Promoting better working conditions in global supply chains through public procurement


How can public procurement initiatives be designed effectively to promote and secure better working conditions in transnational supply chains?


Project background and aims

Recent years have seen a resurgence of interest in the potential and actual use of public procurement as a means of promoting respect for labour rights. At the transnational level, there is growing interest in leveraging the purchasing power of the state to augment existing public and private efforts to address labour and human rights violations in global production networks. Scholarly and activist attention to date, however, has focused largely on the desirability or legality of such measures. Some efforts have also been made to map existing initiatives globally. This project focuses on questions of regulatory design - and more specifically of compliance and enforcement – which we suggest remain under-examined in either the domestic or international context.

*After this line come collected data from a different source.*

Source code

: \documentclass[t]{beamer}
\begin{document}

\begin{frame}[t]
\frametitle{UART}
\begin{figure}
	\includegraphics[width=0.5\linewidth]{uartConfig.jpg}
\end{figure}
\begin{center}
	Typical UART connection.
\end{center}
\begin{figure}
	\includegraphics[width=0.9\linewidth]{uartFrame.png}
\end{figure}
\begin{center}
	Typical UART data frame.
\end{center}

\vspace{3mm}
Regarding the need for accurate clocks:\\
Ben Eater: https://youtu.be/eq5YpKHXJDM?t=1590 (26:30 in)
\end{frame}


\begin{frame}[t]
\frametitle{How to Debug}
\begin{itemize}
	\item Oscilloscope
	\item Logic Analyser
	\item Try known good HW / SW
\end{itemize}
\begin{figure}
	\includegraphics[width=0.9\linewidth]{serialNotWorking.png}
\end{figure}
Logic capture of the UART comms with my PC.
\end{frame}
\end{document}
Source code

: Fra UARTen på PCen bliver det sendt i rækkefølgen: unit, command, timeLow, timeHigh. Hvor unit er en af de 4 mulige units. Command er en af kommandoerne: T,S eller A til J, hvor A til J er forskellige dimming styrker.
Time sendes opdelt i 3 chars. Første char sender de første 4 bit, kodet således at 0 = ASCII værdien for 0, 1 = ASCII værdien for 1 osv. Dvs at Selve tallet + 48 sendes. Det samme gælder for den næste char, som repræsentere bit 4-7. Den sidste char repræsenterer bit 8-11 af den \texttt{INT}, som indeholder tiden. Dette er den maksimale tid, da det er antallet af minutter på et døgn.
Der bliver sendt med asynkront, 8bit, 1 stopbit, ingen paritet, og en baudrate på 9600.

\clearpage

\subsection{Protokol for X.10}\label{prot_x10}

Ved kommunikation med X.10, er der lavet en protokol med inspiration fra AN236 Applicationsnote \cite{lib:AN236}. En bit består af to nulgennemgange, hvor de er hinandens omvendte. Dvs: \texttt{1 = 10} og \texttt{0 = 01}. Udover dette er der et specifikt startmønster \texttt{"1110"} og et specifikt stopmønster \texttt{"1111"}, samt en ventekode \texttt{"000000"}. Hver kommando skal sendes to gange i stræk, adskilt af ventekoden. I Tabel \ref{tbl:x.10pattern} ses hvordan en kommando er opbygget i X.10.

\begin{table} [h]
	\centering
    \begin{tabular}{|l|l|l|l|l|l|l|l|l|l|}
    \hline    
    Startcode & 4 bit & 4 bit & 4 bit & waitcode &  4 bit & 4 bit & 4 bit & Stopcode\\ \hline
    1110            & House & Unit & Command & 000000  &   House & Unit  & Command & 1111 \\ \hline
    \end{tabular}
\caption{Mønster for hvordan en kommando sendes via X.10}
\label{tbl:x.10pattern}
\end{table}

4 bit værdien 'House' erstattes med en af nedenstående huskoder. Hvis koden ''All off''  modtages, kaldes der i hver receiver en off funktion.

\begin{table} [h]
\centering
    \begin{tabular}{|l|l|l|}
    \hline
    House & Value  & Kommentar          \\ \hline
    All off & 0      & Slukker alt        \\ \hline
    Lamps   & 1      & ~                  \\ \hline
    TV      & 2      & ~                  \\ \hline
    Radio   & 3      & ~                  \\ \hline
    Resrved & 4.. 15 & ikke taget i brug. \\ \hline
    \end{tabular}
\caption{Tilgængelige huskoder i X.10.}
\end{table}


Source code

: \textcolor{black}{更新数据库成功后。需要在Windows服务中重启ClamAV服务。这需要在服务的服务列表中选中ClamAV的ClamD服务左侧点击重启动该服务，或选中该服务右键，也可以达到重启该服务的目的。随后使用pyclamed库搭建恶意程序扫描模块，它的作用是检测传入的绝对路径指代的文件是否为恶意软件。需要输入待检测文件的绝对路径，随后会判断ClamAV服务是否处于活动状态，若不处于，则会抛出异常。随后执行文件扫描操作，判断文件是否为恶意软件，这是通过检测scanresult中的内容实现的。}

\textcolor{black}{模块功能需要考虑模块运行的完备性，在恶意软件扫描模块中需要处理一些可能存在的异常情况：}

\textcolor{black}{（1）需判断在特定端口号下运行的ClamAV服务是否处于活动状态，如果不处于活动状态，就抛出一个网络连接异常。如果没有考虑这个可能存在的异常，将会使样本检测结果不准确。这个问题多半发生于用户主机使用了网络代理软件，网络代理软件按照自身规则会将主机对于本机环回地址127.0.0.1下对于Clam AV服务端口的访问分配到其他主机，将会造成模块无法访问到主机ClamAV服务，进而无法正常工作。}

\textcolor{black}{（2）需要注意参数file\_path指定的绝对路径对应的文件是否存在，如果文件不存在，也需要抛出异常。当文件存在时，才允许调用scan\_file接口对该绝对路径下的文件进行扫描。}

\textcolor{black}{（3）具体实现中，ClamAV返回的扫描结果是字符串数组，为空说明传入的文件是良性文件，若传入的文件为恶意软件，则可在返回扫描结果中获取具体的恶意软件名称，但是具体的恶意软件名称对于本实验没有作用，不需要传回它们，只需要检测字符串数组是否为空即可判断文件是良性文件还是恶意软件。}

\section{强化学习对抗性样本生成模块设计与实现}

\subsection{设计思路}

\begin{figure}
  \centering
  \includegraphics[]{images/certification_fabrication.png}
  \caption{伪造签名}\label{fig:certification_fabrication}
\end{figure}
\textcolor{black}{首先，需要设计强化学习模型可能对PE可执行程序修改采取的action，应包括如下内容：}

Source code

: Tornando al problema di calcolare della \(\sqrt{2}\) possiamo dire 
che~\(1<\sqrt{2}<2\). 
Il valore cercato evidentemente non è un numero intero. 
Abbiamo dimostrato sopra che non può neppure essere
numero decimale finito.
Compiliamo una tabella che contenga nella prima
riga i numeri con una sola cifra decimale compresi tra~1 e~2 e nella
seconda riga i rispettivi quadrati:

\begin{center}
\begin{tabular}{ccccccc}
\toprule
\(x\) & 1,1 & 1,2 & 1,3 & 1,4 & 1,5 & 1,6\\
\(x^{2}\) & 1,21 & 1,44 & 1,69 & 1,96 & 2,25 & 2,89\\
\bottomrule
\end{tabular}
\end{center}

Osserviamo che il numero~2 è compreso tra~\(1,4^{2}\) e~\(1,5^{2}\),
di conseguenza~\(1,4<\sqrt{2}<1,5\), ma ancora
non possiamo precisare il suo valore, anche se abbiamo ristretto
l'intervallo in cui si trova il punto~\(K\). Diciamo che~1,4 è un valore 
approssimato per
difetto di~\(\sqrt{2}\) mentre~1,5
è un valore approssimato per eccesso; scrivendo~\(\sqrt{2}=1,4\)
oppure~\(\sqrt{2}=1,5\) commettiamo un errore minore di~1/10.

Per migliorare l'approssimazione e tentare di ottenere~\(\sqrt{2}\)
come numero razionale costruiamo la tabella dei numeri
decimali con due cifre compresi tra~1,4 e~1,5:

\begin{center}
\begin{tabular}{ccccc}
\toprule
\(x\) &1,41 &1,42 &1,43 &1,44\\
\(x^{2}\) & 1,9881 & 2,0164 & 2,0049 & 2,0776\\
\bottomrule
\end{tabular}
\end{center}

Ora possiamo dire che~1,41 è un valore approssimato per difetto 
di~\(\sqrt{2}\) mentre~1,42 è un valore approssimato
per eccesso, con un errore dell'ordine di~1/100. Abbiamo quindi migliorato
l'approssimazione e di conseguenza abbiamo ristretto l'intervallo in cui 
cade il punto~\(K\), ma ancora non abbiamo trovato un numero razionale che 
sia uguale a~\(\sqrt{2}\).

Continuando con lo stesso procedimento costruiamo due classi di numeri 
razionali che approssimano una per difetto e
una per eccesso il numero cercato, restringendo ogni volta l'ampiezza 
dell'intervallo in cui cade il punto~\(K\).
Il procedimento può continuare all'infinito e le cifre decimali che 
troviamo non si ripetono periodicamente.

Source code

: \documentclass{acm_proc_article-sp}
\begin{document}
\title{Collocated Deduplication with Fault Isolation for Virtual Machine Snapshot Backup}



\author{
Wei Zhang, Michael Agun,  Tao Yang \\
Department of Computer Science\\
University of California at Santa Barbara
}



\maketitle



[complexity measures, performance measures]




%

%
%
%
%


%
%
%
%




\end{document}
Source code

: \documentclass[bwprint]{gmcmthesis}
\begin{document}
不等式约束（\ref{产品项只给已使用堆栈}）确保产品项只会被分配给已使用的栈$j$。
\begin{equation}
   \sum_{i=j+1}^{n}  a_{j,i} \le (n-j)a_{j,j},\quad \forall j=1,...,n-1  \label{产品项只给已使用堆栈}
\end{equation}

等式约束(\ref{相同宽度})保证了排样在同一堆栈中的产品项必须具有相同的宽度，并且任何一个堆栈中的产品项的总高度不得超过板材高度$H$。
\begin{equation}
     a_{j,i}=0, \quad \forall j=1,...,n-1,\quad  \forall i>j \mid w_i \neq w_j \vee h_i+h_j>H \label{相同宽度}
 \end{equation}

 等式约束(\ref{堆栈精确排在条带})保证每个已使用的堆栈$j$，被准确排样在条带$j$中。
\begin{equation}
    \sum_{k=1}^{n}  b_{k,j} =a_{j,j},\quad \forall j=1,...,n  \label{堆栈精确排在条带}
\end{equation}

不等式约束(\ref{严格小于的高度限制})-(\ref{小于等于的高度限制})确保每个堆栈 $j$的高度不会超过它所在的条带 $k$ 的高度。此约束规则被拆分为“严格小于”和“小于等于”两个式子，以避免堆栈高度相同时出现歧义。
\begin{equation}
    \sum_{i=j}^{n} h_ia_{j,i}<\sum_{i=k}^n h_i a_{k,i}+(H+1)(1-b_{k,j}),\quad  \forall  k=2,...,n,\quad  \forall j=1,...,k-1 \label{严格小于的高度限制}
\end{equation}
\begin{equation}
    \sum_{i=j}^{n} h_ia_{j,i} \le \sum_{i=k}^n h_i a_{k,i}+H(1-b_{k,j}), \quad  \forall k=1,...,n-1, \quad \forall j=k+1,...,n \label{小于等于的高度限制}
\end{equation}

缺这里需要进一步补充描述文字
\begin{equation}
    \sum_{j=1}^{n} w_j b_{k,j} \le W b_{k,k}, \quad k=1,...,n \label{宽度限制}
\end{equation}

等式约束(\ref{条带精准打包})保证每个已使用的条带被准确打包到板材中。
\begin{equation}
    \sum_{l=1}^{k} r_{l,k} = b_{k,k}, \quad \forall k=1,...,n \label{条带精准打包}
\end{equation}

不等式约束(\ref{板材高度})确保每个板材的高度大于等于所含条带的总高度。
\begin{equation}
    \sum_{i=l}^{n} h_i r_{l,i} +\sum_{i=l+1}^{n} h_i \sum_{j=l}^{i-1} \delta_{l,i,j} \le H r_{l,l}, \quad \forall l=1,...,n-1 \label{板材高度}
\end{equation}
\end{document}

This project explores questions such as: How can public procurement initiatives be designed in a way that take into account the complexity and fragmented nature of transnational production? How are procuring authorities, without expert knowledge or expertise of labour rights issues, to monitor any labour-related obligations imposed upon suppliers in public contracts? How can and should public procurement authorities respond to cases of supplier non-compliance with any such contractual obligations?


Drawing on insights from transnational labour governance and the normative model of responsive regulation, this project seeks to theoretically and empirically evaluate selected responsible procurement initiatives from a number of different jurisdictions around the world, with a view to better understanding the potential of such programmes to bring about effective and positive changes in working conditions.


Preliminary findings from this research have been presented at the following academic and practitioner workshops:

  • Workshop on Public Procurement and Modern Slavery, Worskhop organised by Plus Alliance Partners, King’s College London and the University of NSW, in collaboration with the Business, Human Rights and the Environment Research Group at the University of Greenwich, London, UK,29 November 2019.
  • 4th Labour Law Research Network (LLRN) Conference, Valparaíso, Chile, 25 June 2019.
  • Innovate Rights: New Thinking in Business and Human Rights Academic Consultation, Australian Human Rights Institute, University of New South Wales, Sydney, Australia, 14 May 2019.
  • Socially Responsible Public Procurement: An Exploration of the Role of the State in Labour Governance in Global Production Networks, Workshop at Queen Mary University of London, London, UK, 16 November 2018.